Friday, February 10, 2012

Jonathan Haidt: Morality and Demonization

Social psychologist Jonathan Haidt was on Moyers & Company this week, talking about his forthcoming book, The Righteous Mind: Why Good People Are Divided by Politics and Religion. It's an attempt to document the cultural divide in America, connecting it to the differences in moral psychology between people on the right and left.

Haidt explains when politics began to shift from two parties that each had conservative and liberal wings to our current bifurcation: The 1960s, in large part because of the civil rights movement and changes in laws that made it possible for black people to vote. As LBJ said to Bill Moyers (who was his press secretary at the time), "I think we've just turned the South over to the Republican Party for the rest of my life, and yours." That, combined with generational change to the Baby Boom and increasing class stratification in where we live, has led to our current divisions.

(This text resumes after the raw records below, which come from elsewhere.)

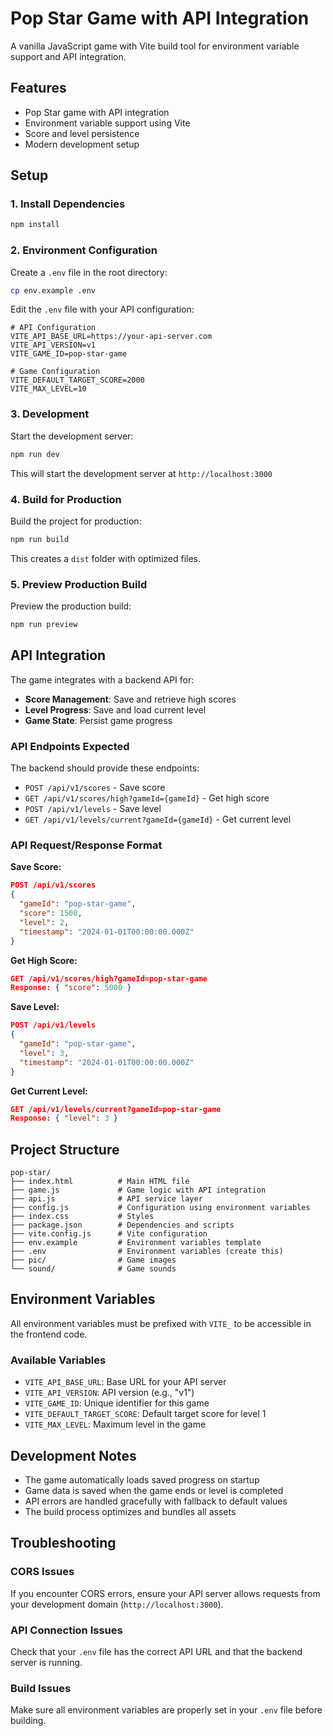 # Pop Star Game with API Integration

A vanilla JavaScript game with Vite build tool for environment variable support and API integration.

## Features

- Pop Star game with API integration
- Environment variable support using Vite
- Score and level persistence
- Modern development setup

## Setup

### 1. Install Dependencies

```bash
npm install
```

### 2. Environment Configuration

Create a `.env` file in the root directory:

```bash
cp env.example .env
```

Edit the `.env` file with your API configuration:

```env
# API Configuration
VITE_API_BASE_URL=https://your-api-server.com
VITE_API_VERSION=v1
VITE_GAME_ID=pop-star-game

# Game Configuration
VITE_DEFAULT_TARGET_SCORE=2000
VITE_MAX_LEVEL=10
```

### 3. Development

Start the development server:

```bash
npm run dev
```

This will start the development server at `http://localhost:3000`

### 4. Build for Production

Build the project for production:

```bash
npm run build
```

This creates a `dist` folder with optimized files.

### 5. Preview Production Build

Preview the production build:

```bash
npm run preview
```

## API Integration

The game integrates with a backend API for:

- **Score Management**: Save and retrieve high scores
- **Level Progress**: Save and load current level
- **Game State**: Persist game progress

### API Endpoints Expected

The backend should provide these endpoints:

- `POST /api/v1/scores` - Save score
- `GET /api/v1/scores/high?gameId={gameId}` - Get high score
- `POST /api/v1/levels` - Save level
- `GET /api/v1/levels/current?gameId={gameId}` - Get current level

### API Request/Response Format

**Save Score:**
```json
POST /api/v1/scores
{
  "gameId": "pop-star-game",
  "score": 1500,
  "level": 2,
  "timestamp": "2024-01-01T00:00:00.000Z"
}
```

**Get High Score:**
```json
GET /api/v1/scores/high?gameId=pop-star-game
Response: { "score": 5000 }
```

**Save Level:**
```json
POST /api/v1/levels
{
  "gameId": "pop-star-game",
  "level": 3,
  "timestamp": "2024-01-01T00:00:00.000Z"
}
```

**Get Current Level:**
```json
GET /api/v1/levels/current?gameId=pop-star-game
Response: { "level": 3 }
```

## Project Structure

```
pop-star/
├── index.html          # Main HTML file
├── game.js             # Game logic with API integration
├── api.js              # API service layer
├── config.js           # Configuration using environment variables
├── index.css           # Styles
├── package.json        # Dependencies and scripts
├── vite.config.js      # Vite configuration
├── env.example         # Environment variables template
├── .env                # Environment variables (create this)
├── pic/                # Game images
└── sound/              # Game sounds
```

## Environment Variables

All environment variables must be prefixed with `VITE_` to be accessible in the frontend code.

### Available Variables

- `VITE_API_BASE_URL`: Base URL for your API server
- `VITE_API_VERSION`: API version (e.g., "v1")
- `VITE_GAME_ID`: Unique identifier for this game
- `VITE_DEFAULT_TARGET_SCORE`: Default target score for level 1
- `VITE_MAX_LEVEL`: Maximum level in the game

## Development Notes

- The game automatically loads saved progress on startup
- Game data is saved when the game ends or level is completed
- API errors are handled gracefully with fallback to default values
- The build process optimizes and bundles all assets

## Troubleshooting

### CORS Issues
If you encounter CORS errors, ensure your API server allows requests from your development domain (`http://localhost:3000`).

### API Connection Issues
Check that your `.env` file has the correct API URL and that the backend server is running.

### Build Issues
Make sure all environment variables are properly set in your `.env` file before building.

Haidt, a professor at the University of Virginia, said he started out as a liberal, but that in studying the issue he has become a moderate, finding value in many conservative perspectives. He emphasizes six primary moral concerns, and finds that liberals and conservatives consistently rate differently on them, based on surveys and analysis of writings:
  • Care, compassion
  • Liberty
  • Fairness
  • Loyalty
  • Authority
  • Sanctity
Still frame of bar graph showing liberals with high bars for Care, Liberty and Fairness, conservatives with moderately high bars for all six moral areas
Liberals are at the top of the chart for care, and also score pretty high on liberty and fairness. They come out very low on the last three, however. Conservatives, on the other hand, tend to score at about the same fairly high level on all six.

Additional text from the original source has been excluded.